**Action item:** Output every line of the material exactly.
*** Given information ***
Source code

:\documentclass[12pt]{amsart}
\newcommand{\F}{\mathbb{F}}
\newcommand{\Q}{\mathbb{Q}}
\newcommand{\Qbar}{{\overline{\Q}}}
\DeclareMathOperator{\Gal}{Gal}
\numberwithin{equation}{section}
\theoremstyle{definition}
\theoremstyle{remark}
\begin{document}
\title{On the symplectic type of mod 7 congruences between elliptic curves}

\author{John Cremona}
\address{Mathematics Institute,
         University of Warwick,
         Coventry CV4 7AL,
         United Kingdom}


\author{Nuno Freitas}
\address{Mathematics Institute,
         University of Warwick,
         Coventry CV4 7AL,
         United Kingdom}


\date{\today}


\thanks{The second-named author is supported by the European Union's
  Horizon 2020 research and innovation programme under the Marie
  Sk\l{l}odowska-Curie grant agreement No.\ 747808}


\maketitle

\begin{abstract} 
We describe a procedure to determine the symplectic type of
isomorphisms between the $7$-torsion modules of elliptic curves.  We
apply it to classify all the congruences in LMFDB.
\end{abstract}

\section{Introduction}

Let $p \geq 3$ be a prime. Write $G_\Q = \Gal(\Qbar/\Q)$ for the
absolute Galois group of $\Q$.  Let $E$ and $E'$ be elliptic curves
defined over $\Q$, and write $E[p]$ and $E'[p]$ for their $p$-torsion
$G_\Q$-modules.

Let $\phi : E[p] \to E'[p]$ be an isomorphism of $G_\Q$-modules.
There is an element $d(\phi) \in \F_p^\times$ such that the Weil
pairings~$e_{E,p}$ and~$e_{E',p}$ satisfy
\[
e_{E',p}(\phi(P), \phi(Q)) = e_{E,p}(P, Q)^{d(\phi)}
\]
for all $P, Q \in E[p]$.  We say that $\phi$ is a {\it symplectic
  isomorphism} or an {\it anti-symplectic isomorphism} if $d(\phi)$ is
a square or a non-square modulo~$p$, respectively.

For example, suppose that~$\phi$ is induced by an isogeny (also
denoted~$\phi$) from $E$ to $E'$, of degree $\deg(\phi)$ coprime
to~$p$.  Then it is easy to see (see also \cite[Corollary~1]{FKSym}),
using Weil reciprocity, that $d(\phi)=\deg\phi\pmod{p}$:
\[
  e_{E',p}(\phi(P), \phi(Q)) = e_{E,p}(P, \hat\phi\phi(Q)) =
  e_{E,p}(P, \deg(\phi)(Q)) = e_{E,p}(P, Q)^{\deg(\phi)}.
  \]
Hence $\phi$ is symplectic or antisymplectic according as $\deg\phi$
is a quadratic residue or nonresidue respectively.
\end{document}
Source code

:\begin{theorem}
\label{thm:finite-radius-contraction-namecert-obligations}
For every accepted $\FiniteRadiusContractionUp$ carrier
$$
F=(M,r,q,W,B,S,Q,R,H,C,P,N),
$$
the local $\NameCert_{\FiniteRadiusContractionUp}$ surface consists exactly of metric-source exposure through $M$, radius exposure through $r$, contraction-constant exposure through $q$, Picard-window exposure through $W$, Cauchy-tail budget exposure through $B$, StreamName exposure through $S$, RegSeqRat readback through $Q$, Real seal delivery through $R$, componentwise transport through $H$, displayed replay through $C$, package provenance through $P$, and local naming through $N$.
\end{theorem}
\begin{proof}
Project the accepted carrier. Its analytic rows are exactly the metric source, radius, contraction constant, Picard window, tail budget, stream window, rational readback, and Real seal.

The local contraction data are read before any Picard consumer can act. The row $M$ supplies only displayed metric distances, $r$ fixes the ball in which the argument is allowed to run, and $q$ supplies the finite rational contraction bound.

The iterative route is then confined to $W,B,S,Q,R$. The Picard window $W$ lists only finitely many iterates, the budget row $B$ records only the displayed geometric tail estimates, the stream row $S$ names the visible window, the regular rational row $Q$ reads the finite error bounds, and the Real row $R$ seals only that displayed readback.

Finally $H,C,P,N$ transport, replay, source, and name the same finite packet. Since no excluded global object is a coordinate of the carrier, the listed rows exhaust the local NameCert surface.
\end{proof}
*** End of Given information ***
**Output below:**
Source code

:\documentclass[12pt]{amsart}
\newcommand{\F}{\mathbb{F}}
\newcommand{\Q}{\mathbb{Q}}
\newcommand{\Qbar}{{\overline{\Q}}}
\DeclareMathOperator{\Gal}{Gal}
\numberwithin{equation}{section}
\theoremstyle{definition}
\theoremstyle{remark}
\begin{document}
\title{On the symplectic type of mod 7 congruences between elliptic curves}

\author{John Cremona}
\address{Mathematics Institute,
         University of Warwick,
         Coventry CV4 7AL,
         United Kingdom}


\author{Nuno Freitas}
\address{Mathematics Institute,
         University of Warwick,
         Coventry CV4 7AL,
         United Kingdom}


\date{\today}


\thanks{The second-named author is supported by the European Union's
  Horizon 2020 research and innovation programme under the Marie
  Sk\l{l}odowska-Curie grant agreement No.\ 747808}


\maketitle

\begin{abstract} 
We describe a procedure to determine the symplectic type of
isomorphisms between the $7$-torsion modules of elliptic curves.  We
apply it to classify all the congruences in LMFDB.
\end{abstract}

\section{Introduction}

Let $p \geq 3$ be a prime. Write $G_\Q = \Gal(\Qbar/\Q)$ for the
absolute Galois group of $\Q$.  Let $E$ and $E'$ be elliptic curves
defined over $\Q$, and write $E[p]$ and $E'[p]$ for their $p$-torsion
$G_\Q$-modules.

Let $\phi : E[p] \to E'[p]$ be an isomorphism of $G_\Q$-modules.
There is an element $d(\phi) \in \F_p^\times$ such that the Weil
pairings~$e_{E,p}$ and~$e_{E',p}$ satisfy
\[
e_{E',p}(\phi(P), \phi(Q)) = e_{E,p}(P, Q)^{d(\phi)}
\]
for all $P, Q \in E[p]$.  We say that $\phi$ is a {\it symplectic
  isomorphism} or an {\it anti-symplectic isomorphism} if $d(\phi)$ is
a square or a non-square modulo~$p$, respectively.

For example, suppose that~$\phi$ is induced by an isogeny (also
denoted~$\phi$) from $E$ to $E'$, of degree $\deg(\phi)$ coprime
to~$p$.  Then it is easy to see (see also \cite[Corollary~1]{FKSym}),
using Weil reciprocity, that $d(\phi)=\deg\phi\pmod{p}$:
\[
  e_{E',p}(\phi(P), \phi(Q)) = e_{E,p}(P, \hat\phi\phi(Q)) =
  e_{E,p}(P, \deg(\phi)(Q)) = e_{E,p}(P, Q)^{\deg(\phi)}.
  \]
Hence $\phi$ is symplectic or antisymplectic according as $\deg\phi$
is a quadratic residue or nonresidue respectively.
\end{document}
Source code

:\begin{theorem}
\label{thm:finite-radius-contraction-namecert-obligations}
For every accepted $\FiniteRadiusContractionUp$ carrier
$$
F=(M,r,q,W,B,S,Q,R,H,C,P,N),
$$
the local $\NameCert_{\FiniteRadiusContractionUp}$ surface consists exactly of metric-source exposure through $M$, radius exposure through $r$, contraction-constant exposure through $q$, Picard-window exposure through $W$, Cauchy-tail budget exposure through $B$, StreamName exposure through $S$, RegSeqRat readback through $Q$, Real seal delivery through $R$, componentwise transport through $H$, displayed replay through $C$, package provenance through $P$, and local naming through $N$.
\end{theorem}
\begin{proof}
Project the accepted carrier. Its analytic rows are exactly the metric source, radius, contraction constant, Picard window, tail budget, stream window, rational readback, and Real seal.

The local contraction data are read before any Picard consumer can act. The row $M$ supplies only displayed metric distances, $r$ fixes the ball in which the argument is allowed to run, and $q$ supplies the finite rational contraction bound.

The iterative route is then confined to $W,B,S,Q,R$. The Picard window $W$ lists only finitely many iterates, the budget row $B$ records only the displayed geometric tail estimates, the stream row $S$ names the visible window, the regular rational row $Q$ reads the finite error bounds, and the Real row $R$ seals only that displayed readback.

Finally $H,C,P,N$ transport, replay, source, and name the same finite packet. Since no excluded global object is a coordinate of the carrier, the listed rows exhaust the local NameCert surface.
\end{proof}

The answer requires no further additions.